··· GIVEN ENTRIES

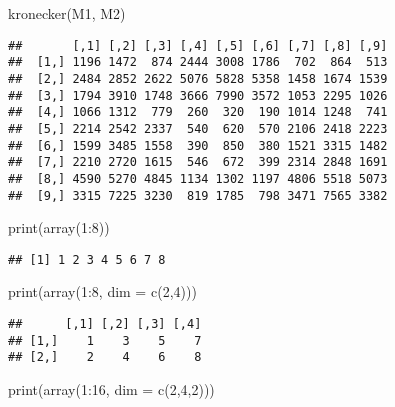 \documentclass[
]{article}
\newenvironment{Shaded}{\begin{snugshade}}{\end{snugshade}}
\newcommand{\AttributeTok}[1]{\textcolor[rgb]{0.77,0.63,0.00}{#1}}
\newcommand{\DecValTok}[1]{\textcolor[rgb]{0.00,0.00,0.81}{#1}}
\newcommand{\FunctionTok}[1]{\textcolor[rgb]{0.00,0.00,0.00}{#1}}
\newcommand{\NormalTok}[1]{#1}
\newcommand{\SpecialCharTok}[1]{\textcolor[rgb]{0.00,0.00,0.00}{#1}}
\begin{document}
\begin{Shaded}
\begin{Highlighting}[]
\FunctionTok{kronecker}\NormalTok{(M1, M2)}
\end{Highlighting}
\end{Shaded}

\begin{verbatim}
##       [,1] [,2] [,3] [,4] [,5] [,6] [,7] [,8] [,9]
##  [1,] 1196 1472  874 2444 3008 1786  702  864  513
##  [2,] 2484 2852 2622 5076 5828 5358 1458 1674 1539
##  [3,] 1794 3910 1748 3666 7990 3572 1053 2295 1026
##  [4,] 1066 1312  779  260  320  190 1014 1248  741
##  [5,] 2214 2542 2337  540  620  570 2106 2418 2223
##  [6,] 1599 3485 1558  390  850  380 1521 3315 1482
##  [7,] 2210 2720 1615  546  672  399 2314 2848 1691
##  [8,] 4590 5270 4845 1134 1302 1197 4806 5518 5073
##  [9,] 3315 7225 3230  819 1785  798 3471 7565 3382
\end{verbatim}

\begin{Shaded}
\begin{Highlighting}[]
\FunctionTok{print}\NormalTok{(}\FunctionTok{array}\NormalTok{(}\DecValTok{1}\SpecialCharTok{:}\DecValTok{8}\NormalTok{))}
\end{Highlighting}
\end{Shaded}

\begin{verbatim}
## [1] 1 2 3 4 5 6 7 8
\end{verbatim}

\begin{Shaded}
\begin{Highlighting}[]
\FunctionTok{print}\NormalTok{(}\FunctionTok{array}\NormalTok{(}\DecValTok{1}\SpecialCharTok{:}\DecValTok{8}\NormalTok{, }\AttributeTok{dim =} \FunctionTok{c}\NormalTok{(}\DecValTok{2}\NormalTok{,}\DecValTok{4}\NormalTok{)))}
\end{Highlighting}
\end{Shaded}

\begin{verbatim}
##      [,1] [,2] [,3] [,4]
## [1,]    1    3    5    7
## [2,]    2    4    6    8
\end{verbatim}

\begin{Shaded}
\begin{Highlighting}[]
\FunctionTok{print}\NormalTok{(}\FunctionTok{array}\NormalTok{(}\DecValTok{1}\SpecialCharTok{:}\DecValTok{16}\NormalTok{, }\AttributeTok{dim =} \FunctionTok{c}\NormalTok{(}\DecValTok{2}\NormalTok{,}\DecValTok{4}\NormalTok{,}\DecValTok{2}\NormalTok{))) }
\end{Highlighting}
\end{Shaded}
\end{document}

······

▶ YOUR INSTRUCTIONS: Above are the records; reproduce them exactly and leave out the pictures.

▶ OUTPUT FOR THIS TASK:
 \documentclass[
]{article}
\newenvironment{Shaded}{\begin{snugshade}}{\end{snugshade}}
\newcommand{\AttributeTok}[1]{\textcolor[rgb]{0.77,0.63,0.00}{#1}}
\newcommand{\DecValTok}[1]{\textcolor[rgb]{0.00,0.00,0.81}{#1}}
\newcommand{\FunctionTok}[1]{\textcolor[rgb]{0.00,0.00,0.00}{#1}}
\newcommand{\NormalTok}[1]{#1}
\newcommand{\SpecialCharTok}[1]{\textcolor[rgb]{0.00,0.00,0.00}{#1}}
\begin{document}
\begin{Shaded}
\begin{Highlighting}[]
\FunctionTok{kronecker}\NormalTok{(M1, M2)}
\end{Highlighting}
\end{Shaded}

\begin{verbatim}
##       [,1] [,2] [,3] [,4] [,5] [,6] [,7] [,8] [,9]
##  [1,] 1196 1472  874 2444 3008 1786  702  864  513
##  [2,] 2484 2852 2622 5076 5828 5358 1458 1674 1539
##  [3,] 1794 3910 1748 3666 7990 3572 1053 2295 1026
##  [4,] 1066 1312  779  260  320  190 1014 1248  741
##  [5,] 2214 2542 2337  540  620  570 2106 2418 2223
##  [6,] 1599 3485 1558  390  850  380 1521 3315 1482
##  [7,] 2210 2720 1615  546  672  399 2314 2848 1691
##  [8,] 4590 5270 4845 1134 1302 1197 4806 5518 5073
##  [9,] 3315 7225 3230  819 1785  798 3471 7565 3382
\end{verbatim}

\begin{Shaded}
\begin{Highlighting}[]
\FunctionTok{print}\NormalTok{(}\FunctionTok{array}\NormalTok{(}\DecValTok{1}\SpecialCharTok{:}\DecValTok{8}\NormalTok{))}
\end{Highlighting}
\end{Shaded}

\begin{verbatim}
## [1] 1 2 3 4 5 6 7 8
\end{verbatim}

\begin{Shaded}
\begin{Highlighting}[]
\FunctionTok{print}\NormalTok{(}\FunctionTok{array}\NormalTok{(}\DecValTok{1}\SpecialCharTok{:}\DecValTok{8}\NormalTok{, }\AttributeTok{dim =} \FunctionTok{c}\NormalTok{(}\DecValTok{2}\NormalTok{,}\DecValTok{4}\NormalTok{)))}
\end{Highlighting}
\end{Shaded}

\begin{verbatim}
##      [,1] [,2] [,3] [,4]
## [1,]    1    3    5    7
## [2,]    2    4    6    8
\end{verbatim}

\begin{Shaded}
\begin{Highlighting}[]
\FunctionTok{print}\NormalTok{(}\FunctionTok{array}\NormalTok{(}\DecValTok{1}\SpecialCharTok{:}\DecValTok{16}\NormalTok{, }\AttributeTok{dim =} \FunctionTok{c}\NormalTok{(}\DecValTok{2}\NormalTok{,}\DecValTok{4}\NormalTok{,}\DecValTok{2}\NormalTok{))) }
\end{Highlighting}
\end{Shaded}
\end{document}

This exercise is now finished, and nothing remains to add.